Segment Open

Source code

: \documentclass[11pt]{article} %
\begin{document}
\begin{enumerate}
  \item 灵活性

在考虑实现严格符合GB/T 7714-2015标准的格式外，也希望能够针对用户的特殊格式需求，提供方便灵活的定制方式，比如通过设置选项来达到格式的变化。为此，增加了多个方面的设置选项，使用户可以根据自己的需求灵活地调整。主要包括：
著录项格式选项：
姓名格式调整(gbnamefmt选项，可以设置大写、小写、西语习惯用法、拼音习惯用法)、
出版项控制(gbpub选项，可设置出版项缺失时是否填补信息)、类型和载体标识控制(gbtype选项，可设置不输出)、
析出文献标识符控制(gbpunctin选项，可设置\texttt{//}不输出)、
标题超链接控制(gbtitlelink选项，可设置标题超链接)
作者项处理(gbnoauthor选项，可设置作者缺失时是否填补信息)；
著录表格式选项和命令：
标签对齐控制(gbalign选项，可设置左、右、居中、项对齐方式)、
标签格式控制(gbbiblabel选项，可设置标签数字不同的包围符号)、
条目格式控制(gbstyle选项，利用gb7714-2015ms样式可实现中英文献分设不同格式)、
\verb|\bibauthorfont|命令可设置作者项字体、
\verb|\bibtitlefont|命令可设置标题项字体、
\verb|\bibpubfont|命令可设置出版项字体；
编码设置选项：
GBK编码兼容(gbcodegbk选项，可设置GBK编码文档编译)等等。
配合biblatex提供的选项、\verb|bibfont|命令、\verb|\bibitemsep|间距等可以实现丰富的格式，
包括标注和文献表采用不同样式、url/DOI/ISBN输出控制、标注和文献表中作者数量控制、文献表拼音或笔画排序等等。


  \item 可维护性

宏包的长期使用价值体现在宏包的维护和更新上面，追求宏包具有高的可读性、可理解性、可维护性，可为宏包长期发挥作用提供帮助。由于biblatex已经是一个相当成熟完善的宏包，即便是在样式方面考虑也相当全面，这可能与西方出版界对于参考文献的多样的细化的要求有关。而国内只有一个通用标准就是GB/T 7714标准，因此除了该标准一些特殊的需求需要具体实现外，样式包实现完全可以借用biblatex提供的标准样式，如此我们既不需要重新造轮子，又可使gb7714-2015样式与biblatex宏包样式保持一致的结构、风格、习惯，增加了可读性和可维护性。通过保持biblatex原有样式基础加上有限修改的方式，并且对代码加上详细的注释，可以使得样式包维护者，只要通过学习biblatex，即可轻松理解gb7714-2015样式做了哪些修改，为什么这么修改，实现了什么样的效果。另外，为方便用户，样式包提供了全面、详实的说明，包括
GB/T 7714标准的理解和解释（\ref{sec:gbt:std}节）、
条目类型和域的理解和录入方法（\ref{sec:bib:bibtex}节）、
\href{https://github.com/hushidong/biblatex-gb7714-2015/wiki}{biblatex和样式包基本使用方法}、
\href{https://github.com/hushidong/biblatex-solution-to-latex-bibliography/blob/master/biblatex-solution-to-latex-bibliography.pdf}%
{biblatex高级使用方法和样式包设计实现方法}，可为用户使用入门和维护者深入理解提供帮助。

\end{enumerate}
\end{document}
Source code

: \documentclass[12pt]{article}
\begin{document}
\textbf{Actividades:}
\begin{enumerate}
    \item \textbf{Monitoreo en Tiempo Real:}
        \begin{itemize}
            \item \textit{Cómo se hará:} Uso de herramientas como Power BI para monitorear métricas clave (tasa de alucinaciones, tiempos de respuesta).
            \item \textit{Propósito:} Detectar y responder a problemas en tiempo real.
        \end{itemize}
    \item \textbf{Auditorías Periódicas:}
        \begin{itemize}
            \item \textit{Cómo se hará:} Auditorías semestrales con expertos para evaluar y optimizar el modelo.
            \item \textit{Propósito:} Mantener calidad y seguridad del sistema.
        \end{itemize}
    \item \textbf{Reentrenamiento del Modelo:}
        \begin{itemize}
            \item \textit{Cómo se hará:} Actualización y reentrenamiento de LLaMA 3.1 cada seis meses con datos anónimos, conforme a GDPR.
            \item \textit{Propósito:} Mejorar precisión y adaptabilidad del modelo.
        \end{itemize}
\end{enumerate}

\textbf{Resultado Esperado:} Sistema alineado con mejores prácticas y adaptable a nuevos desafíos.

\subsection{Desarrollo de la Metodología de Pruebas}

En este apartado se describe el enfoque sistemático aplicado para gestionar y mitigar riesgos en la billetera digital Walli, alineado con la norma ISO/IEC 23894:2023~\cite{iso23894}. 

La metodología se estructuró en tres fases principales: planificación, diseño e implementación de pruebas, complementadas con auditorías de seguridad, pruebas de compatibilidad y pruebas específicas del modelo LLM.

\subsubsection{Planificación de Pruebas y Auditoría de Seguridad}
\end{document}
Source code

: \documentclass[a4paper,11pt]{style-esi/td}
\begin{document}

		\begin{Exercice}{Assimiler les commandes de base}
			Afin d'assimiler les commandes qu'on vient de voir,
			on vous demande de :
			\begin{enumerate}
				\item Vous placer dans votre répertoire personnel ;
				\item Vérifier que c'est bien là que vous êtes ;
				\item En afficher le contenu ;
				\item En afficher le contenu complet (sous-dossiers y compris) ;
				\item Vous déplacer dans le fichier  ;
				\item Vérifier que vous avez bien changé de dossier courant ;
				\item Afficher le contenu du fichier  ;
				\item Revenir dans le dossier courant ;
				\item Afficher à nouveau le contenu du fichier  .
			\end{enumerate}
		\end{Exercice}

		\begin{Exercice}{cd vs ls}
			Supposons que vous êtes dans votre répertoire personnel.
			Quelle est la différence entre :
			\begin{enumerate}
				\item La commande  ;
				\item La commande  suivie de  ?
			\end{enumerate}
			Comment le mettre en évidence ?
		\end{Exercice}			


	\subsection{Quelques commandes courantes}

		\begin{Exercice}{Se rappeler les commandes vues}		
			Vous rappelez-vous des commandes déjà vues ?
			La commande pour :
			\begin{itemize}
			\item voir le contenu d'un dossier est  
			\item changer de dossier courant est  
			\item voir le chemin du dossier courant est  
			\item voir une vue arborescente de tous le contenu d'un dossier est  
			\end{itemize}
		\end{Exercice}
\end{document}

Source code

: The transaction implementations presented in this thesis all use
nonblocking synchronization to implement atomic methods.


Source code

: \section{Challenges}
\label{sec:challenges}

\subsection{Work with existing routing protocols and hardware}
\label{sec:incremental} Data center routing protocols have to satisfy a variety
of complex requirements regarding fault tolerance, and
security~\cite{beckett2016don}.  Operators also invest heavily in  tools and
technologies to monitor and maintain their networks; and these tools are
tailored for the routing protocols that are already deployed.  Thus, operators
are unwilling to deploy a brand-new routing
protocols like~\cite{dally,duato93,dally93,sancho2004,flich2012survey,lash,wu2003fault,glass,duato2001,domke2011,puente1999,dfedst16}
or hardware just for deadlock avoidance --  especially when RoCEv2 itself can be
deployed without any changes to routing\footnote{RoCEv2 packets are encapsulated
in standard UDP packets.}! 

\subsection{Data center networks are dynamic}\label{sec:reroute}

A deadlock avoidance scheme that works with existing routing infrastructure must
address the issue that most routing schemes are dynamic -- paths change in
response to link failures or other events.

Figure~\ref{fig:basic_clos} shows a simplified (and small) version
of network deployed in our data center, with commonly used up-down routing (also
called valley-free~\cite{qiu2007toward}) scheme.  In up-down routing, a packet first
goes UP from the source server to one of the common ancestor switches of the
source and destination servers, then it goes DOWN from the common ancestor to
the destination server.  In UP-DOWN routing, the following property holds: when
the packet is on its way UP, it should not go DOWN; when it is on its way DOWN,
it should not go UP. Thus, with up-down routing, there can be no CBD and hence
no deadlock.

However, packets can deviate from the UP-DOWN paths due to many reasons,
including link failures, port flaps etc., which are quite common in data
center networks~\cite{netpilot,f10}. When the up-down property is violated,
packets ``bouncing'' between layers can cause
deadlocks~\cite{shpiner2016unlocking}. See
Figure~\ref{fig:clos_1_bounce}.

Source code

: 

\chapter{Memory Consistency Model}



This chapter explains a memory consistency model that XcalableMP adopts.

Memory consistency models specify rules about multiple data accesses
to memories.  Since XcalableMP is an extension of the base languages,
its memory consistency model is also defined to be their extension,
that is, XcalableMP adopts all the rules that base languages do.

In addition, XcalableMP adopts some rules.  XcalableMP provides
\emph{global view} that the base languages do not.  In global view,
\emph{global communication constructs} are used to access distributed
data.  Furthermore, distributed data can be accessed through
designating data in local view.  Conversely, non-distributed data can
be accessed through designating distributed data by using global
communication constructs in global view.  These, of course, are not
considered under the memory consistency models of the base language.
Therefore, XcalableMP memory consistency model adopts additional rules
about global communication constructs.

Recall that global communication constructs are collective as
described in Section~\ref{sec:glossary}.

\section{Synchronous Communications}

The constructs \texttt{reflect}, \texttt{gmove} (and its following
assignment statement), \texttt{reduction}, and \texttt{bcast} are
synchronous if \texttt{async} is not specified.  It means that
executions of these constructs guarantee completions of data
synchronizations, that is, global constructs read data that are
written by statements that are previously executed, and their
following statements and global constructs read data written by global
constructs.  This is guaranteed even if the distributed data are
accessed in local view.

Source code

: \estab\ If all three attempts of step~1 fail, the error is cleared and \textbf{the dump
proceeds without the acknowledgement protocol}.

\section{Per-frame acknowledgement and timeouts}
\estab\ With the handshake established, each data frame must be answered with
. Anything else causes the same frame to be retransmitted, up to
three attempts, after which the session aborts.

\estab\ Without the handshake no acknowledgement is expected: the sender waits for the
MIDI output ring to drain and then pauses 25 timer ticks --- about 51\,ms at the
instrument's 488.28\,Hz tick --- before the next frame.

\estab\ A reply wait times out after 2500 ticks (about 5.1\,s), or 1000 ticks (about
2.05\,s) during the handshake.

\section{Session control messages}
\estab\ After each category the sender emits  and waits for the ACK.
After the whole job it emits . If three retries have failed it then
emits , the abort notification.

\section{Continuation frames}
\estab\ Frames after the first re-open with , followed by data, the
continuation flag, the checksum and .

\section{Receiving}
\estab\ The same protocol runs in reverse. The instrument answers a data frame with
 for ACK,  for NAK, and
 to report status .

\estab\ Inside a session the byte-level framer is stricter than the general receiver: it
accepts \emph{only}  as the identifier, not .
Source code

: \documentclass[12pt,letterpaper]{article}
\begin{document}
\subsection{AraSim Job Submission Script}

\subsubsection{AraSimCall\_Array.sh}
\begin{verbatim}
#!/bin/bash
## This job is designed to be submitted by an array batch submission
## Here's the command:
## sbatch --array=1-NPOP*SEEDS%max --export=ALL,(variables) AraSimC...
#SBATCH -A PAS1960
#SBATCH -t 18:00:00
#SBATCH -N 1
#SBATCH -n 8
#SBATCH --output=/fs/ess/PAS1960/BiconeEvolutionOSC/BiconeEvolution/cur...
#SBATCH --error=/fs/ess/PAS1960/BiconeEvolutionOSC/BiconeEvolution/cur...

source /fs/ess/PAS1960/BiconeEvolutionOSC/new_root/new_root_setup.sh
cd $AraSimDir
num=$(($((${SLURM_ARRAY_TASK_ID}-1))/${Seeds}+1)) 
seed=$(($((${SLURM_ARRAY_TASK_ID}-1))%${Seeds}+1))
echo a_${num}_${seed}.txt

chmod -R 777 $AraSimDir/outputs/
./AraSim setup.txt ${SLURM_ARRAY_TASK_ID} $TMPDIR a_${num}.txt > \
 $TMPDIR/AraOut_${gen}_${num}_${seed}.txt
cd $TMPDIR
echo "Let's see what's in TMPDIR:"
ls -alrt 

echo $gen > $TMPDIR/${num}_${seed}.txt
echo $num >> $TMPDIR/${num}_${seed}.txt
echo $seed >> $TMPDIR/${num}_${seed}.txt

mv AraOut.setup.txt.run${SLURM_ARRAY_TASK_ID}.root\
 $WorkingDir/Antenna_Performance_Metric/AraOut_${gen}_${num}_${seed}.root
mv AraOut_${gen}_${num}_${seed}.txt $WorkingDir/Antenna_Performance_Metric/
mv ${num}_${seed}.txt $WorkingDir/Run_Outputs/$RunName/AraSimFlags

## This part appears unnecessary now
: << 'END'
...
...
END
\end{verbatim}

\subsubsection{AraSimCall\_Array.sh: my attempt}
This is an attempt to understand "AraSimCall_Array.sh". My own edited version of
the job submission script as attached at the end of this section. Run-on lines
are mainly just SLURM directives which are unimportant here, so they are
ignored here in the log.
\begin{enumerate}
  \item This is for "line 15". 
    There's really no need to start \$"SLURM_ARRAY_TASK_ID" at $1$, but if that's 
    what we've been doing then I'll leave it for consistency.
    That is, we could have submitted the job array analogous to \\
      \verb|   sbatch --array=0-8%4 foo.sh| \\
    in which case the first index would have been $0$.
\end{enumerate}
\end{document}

Segment Closed

◆ WORK INSTRUCTION: Show every line from the entries above in which "êtes" appears.

◆ RESULT BELOW:
				\item Vérifier que c'est bien là que vous êtes ;
			Supposons que vous êtes dans votre répertoire personnel.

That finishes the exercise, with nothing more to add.